YOUR ASSIGNMENT ▸ Lines with the word "queue" are the answer; copy each of them from the data below.

Stored data ▸
+++
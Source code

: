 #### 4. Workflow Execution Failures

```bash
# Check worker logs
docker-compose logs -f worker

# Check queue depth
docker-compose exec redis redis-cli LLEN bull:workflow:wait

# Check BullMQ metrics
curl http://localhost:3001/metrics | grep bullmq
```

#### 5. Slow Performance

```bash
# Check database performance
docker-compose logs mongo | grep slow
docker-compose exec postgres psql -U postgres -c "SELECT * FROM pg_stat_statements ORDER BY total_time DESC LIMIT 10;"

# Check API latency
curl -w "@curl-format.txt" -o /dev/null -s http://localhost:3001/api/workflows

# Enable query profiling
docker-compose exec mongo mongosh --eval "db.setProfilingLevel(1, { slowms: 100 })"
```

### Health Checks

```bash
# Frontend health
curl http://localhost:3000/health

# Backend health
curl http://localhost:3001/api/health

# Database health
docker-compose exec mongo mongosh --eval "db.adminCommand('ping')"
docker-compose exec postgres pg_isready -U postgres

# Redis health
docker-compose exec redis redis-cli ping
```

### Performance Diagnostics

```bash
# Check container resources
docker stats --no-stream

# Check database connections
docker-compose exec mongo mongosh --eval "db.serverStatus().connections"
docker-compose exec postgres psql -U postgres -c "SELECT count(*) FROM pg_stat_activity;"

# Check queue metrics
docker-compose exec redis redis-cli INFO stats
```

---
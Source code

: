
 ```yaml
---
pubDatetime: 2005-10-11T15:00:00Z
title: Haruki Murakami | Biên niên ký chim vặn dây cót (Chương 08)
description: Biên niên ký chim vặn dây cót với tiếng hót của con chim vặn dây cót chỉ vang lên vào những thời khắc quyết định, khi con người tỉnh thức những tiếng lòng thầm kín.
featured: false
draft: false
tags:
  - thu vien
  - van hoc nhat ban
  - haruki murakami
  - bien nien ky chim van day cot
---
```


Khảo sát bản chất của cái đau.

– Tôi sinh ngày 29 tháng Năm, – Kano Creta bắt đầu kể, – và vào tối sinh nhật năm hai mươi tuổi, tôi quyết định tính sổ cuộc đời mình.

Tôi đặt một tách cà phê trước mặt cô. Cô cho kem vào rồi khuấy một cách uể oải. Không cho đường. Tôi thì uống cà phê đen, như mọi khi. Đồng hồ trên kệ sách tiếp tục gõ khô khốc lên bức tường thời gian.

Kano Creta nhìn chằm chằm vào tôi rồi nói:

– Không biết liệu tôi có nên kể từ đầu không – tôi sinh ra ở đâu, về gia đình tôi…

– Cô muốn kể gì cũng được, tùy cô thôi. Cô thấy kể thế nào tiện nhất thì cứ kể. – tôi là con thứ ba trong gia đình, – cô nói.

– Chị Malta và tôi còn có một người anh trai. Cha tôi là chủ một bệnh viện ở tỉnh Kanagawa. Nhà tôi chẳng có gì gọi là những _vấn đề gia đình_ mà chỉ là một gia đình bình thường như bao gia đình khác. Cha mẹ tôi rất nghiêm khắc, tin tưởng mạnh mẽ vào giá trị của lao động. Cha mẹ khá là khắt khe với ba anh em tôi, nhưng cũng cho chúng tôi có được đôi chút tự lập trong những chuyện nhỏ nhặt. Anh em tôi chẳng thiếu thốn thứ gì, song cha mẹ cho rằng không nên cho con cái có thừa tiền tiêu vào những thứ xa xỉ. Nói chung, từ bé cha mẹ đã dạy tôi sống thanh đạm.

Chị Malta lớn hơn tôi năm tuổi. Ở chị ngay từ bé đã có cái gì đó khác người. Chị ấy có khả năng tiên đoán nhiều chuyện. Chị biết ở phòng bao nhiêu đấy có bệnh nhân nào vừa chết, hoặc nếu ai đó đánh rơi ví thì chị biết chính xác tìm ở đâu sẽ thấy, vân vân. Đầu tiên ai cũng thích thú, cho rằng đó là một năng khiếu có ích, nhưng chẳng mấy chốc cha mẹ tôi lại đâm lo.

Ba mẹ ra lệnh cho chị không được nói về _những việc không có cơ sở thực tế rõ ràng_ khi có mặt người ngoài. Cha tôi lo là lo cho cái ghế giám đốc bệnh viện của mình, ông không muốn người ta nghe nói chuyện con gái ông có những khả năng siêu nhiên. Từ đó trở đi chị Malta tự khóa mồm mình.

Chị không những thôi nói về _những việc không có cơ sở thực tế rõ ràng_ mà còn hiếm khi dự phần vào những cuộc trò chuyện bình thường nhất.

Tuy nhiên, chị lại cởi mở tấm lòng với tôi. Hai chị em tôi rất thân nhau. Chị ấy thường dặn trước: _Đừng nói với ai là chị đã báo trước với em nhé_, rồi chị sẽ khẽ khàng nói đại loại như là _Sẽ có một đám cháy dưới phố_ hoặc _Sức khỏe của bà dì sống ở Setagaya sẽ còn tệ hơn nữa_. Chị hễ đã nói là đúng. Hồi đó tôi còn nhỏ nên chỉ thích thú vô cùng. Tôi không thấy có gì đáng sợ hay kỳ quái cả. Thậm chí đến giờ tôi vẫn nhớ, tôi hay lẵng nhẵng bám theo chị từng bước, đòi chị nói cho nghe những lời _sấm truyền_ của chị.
+++
ANSWER SPACE ▸
# Check queue depth
# Check queue metrics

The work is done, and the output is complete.